For the foregoing reasons, no order issued.

Original signed by:

 

January 30, 2019

Daphne Loukidelis

 

 

Adjudicator

 

 

 



[1] Section 23(1)4 of PHIPA sets out the authority of a deceased person’s estate trustee (or the person who assumed responsibility for the administration of the estate, if there is no estate trustee) to exercise powers with respect to a deceased person’s personal health information. These powers include the authority to make a request for access to the personal health information of the deceased person.

[2] The hospital’s first decision letter cited no section in PHIPA as the reason for refusing the correction request. The hospital remedied this by sending a revised decision to the daughter stating the grounds for refusal on March 3, 2017.

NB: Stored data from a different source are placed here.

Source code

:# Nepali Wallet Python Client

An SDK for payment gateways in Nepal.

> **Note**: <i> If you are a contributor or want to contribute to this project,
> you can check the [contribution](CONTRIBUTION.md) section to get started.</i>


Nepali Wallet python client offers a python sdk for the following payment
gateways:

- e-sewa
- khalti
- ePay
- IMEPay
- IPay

[3] The requested correction to the Medical Administration Record was limited to stating that the iron pill was given whole with water by the named nurse; it did not contain a reference to a critical care incident.

[4] This late entry Progress Note was dated September 27, 2017 but described the events on May 28, 2016.

[5] With these later submissions, the complainant also submitted a copy of a different record she had received from the hospital – a PRN Medication Record – and she asserted that a correction should be made to a time noted in it. As this particular correction request had not been submitted to the hospital previously, the complainant was advised that it would not be addressed in the decision issued in HA17-14 and HA17-134.

[6] It is also outside the scope of an IPC correction complaint to address care concerns.

[7] PHIPA Decisions 40, 59, 81 and others.